According to both friends and foes of the theory, it has made no headway into the science curriculums at secular universities. The closest it has come is at Berkeley and Minnesota. Jed Macosko, a postdoctoral researcher at Berkeley, created a course through a program that allows students to organize and run classes. Called "Evidence for Design in Nature?," the course, which has been taught several times, most recently last year, offered readings by a number of intelligent-design proponents and their critics. "We asked the real question -- why are we here, how did we get here?," he says. "We were answering it by looking at science."

With an undergraduate degree from the Massachusetts Institute of Technology and a doctorate from Berkeley, both in chemistry, Mr. Macosko has sterling credentials, and his course is frequently mentioned by people in the intelligent-design movement. The class was given an identifier, ChemE 198, that suggested it was a chemistry course.

But the person who authorized it, Jeffrey A. Reimer, a professor of chemical engineering, says that students were not allowed to take it for science credit. The syllabus covered such topics as the big bang, Mr. Dembski's "explanatory filter," and the origins of life. Mr. Macosko made clear to students that he believes firmly in intelligent design, but Mr. Reimer says he made sure that Mr. Macosko did not push his views on them. "I did not allow Jed to run it as a lecture format," Mr. Reimer says.

"I thought it was appropriate for a scientist to host a discussion about these worldviews and to get students to reflect on their own worldviews," he adds, saying that while he is "curious" about intelligent design, he thinks it has "little technical content" and does not belong in a science course.

Mr. Macosko's father, Christopher, a professor of chemical engineering and materials science at Minnesota's Twin Cities campus, taught the Berkeley course last year with his son and is offering a similar one at Minnesota this fall. "Origins: Chance or Design," a freshman seminar, covers scientific theories on the origins of life, as well as readings in philosophy and theology. Like many intelligent-design advocates, Mr. Macosko argues that the belief that life's complexity can be explained through chance and natural selection is in itself a form of faith. "It's really the religion of naturalism," he says.

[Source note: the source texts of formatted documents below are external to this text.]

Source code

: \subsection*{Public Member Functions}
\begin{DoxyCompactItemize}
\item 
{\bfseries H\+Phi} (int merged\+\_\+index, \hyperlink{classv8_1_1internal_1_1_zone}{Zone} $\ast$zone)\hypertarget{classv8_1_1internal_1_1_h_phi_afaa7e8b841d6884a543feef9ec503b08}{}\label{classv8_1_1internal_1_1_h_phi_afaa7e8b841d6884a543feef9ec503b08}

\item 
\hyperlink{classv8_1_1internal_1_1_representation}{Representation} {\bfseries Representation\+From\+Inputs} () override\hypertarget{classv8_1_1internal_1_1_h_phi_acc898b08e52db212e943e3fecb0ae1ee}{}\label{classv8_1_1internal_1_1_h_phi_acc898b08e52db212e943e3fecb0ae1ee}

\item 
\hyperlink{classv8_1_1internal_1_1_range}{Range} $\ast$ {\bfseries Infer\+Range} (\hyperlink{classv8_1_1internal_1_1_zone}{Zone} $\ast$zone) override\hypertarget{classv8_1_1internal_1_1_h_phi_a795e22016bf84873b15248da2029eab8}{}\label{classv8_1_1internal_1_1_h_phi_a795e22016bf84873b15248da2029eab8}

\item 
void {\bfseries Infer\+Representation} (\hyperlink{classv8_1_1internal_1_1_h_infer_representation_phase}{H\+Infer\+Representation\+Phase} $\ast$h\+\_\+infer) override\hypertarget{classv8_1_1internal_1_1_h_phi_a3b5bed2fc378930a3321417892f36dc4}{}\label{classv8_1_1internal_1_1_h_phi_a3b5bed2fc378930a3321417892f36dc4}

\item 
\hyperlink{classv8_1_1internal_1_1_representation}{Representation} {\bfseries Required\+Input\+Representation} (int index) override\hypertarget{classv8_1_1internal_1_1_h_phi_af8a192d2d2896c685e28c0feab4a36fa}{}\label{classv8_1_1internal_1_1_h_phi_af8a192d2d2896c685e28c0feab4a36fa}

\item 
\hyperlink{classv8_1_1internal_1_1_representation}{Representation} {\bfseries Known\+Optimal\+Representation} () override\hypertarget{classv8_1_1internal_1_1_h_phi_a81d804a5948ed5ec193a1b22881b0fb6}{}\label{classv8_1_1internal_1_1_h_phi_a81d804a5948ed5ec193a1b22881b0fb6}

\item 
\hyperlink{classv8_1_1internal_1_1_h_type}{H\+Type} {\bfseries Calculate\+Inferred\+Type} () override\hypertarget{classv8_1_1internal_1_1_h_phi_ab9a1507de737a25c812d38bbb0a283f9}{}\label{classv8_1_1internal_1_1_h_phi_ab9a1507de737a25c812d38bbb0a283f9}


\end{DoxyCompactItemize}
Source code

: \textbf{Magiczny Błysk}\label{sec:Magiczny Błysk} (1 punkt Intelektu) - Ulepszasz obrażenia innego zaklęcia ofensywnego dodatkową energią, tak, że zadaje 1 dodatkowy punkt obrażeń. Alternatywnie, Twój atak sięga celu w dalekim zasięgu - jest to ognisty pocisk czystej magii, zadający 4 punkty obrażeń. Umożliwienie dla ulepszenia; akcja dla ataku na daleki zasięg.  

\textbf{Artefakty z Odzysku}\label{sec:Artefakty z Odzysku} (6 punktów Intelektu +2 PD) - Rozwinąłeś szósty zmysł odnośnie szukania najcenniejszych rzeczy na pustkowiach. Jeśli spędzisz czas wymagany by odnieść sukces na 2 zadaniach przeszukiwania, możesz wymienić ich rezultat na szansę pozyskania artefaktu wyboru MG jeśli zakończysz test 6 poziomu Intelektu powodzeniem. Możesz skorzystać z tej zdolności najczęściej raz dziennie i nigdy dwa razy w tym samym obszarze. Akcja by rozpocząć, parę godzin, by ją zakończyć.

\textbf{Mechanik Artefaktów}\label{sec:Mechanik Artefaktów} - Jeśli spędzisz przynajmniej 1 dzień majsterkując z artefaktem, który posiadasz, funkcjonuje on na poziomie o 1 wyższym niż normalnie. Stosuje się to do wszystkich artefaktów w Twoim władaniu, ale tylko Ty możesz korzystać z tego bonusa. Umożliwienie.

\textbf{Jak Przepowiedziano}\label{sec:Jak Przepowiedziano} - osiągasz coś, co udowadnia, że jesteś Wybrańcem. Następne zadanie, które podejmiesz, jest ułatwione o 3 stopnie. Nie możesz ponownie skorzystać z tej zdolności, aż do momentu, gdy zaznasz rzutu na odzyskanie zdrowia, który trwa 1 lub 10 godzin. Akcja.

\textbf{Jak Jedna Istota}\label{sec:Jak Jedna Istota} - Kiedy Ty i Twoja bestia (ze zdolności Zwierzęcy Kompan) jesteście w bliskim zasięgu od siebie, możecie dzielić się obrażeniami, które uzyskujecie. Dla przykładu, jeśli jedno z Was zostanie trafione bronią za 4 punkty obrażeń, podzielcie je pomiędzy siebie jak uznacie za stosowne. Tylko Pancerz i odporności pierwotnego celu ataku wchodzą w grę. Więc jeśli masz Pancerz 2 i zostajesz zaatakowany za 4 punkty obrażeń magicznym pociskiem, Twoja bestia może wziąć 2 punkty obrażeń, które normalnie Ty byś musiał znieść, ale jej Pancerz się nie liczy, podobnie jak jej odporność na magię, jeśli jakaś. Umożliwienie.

A number of other scientists who teach at secular or mainstream universities are also sympathetic to design theory. While agreeing that not much research has been done to prove the existence of an intelligent designer, they believe that Darwinian evolution is flawed and say science departments should "teach the controversy." Last month, the Discovery Institute published some of their names in full-page advertisements in The New York Review of Books, The New Republic, and other high-profile publications. In the ad, which was created in reaction to a PBS series, Evolution, more than 100 science professors or people with doctorates in science declare that they are "skeptical of claims for the ability of random mutation and natural selection to account for the complexity of life."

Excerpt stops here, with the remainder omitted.